▸ Exercise instructions
Would you give again, exactly as written, the lines from the opening of the records to the line with "- **Escopo:** Concentre-se em fluxos", that line included and pictures excluded?

─── Information supplied

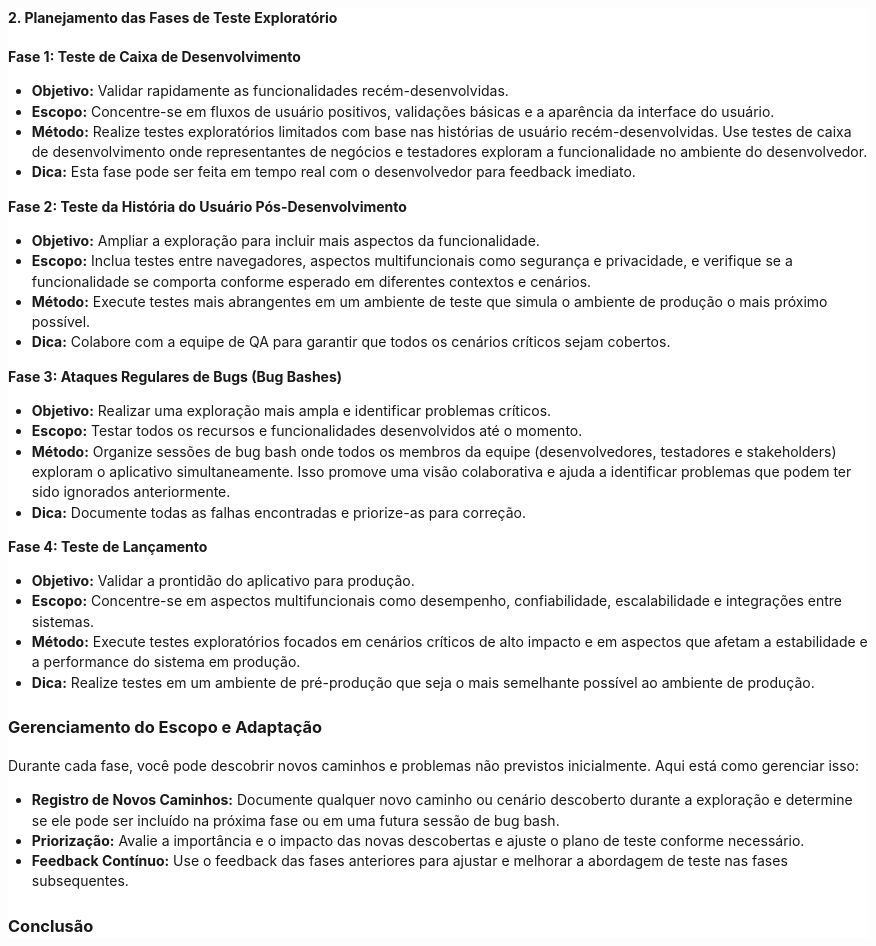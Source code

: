#### **2. Planejamento das Fases de Teste Exploratório**

**Fase 1: Teste de Caixa de Desenvolvimento**

- **Objetivo:** Validar rapidamente as funcionalidades recém-desenvolvidas.
- **Escopo:** Concentre-se em fluxos de usuário positivos, validações básicas e a aparência da interface do usuário.
- **Método:** Realize testes exploratórios limitados com base nas histórias de usuário recém-desenvolvidas. Use testes de caixa de desenvolvimento onde representantes de negócios e testadores exploram a funcionalidade no ambiente do desenvolvedor.
- **Dica:** Esta fase pode ser feita em tempo real com o desenvolvedor para feedback imediato.

**Fase 2: Teste da História do Usuário Pós-Desenvolvimento**

- **Objetivo:** Ampliar a exploração para incluir mais aspectos da funcionalidade.
- **Escopo:** Inclua testes entre navegadores, aspectos multifuncionais como segurança e privacidade, e verifique se a funcionalidade se comporta conforme esperado em diferentes contextos e cenários.
- **Método:** Execute testes mais abrangentes em um ambiente de teste que simula o ambiente de produção o mais próximo possível.
- **Dica:** Colabore com a equipe de QA para garantir que todos os cenários críticos sejam cobertos.

**Fase 3: Ataques Regulares de Bugs (Bug Bashes)**

- **Objetivo:** Realizar uma exploração mais ampla e identificar problemas críticos.
- **Escopo:** Testar todos os recursos e funcionalidades desenvolvidos até o momento.
- **Método:** Organize sessões de bug bash onde todos os membros da equipe (desenvolvedores, testadores e stakeholders) exploram o aplicativo simultaneamente. Isso promove uma visão colaborativa e ajuda a identificar problemas que podem ter sido ignorados anteriormente.
- **Dica:** Documente todas as falhas encontradas e priorize-as para correção.

**Fase 4: Teste de Lançamento**

- **Objetivo:** Validar a prontidão do aplicativo para produção.
- **Escopo:** Concentre-se em aspectos multifuncionais como desempenho, confiabilidade, escalabilidade e integrações entre sistemas.
- **Método:** Execute testes exploratórios focados em cenários críticos de alto impacto e em aspectos que afetam a estabilidade e a performance do sistema em produção.
- **Dica:** Realize testes em um ambiente de pré-produção que seja o mais semelhante possível ao ambiente de produção.

### **Gerenciamento do Escopo e Adaptação**

Durante cada fase, você pode descobrir novos caminhos e problemas não previstos inicialmente. Aqui está como gerenciar isso:

- **Registro de Novos Caminhos:** Documente qualquer novo caminho ou cenário descoberto durante a exploração e determine se ele pode ser incluído na próxima fase ou em uma futura sessão de bug bash.
- **Priorização:** Avalie a importância e o impacto das novas descobertas e ajuste o plano de teste conforme necessário.
- **Feedback Contínuo:** Use o feedback das fases anteriores para ajustar e melhorar a abordagem de teste nas fases subsequentes.

### **Conclusão**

──────

▸ Response to the exercise
Source code

:#### **2. Planejamento das Fases de Teste Exploratório**

**Fase 1: Teste de Caixa de Desenvolvimento**

- **Objetivo:** Validar rapidamente as funcionalidades recém-desenvolvidas.
- **Escopo:** Concentre-se em fluxos de usuário positivos, validações básicas e a aparência da interface do usuário.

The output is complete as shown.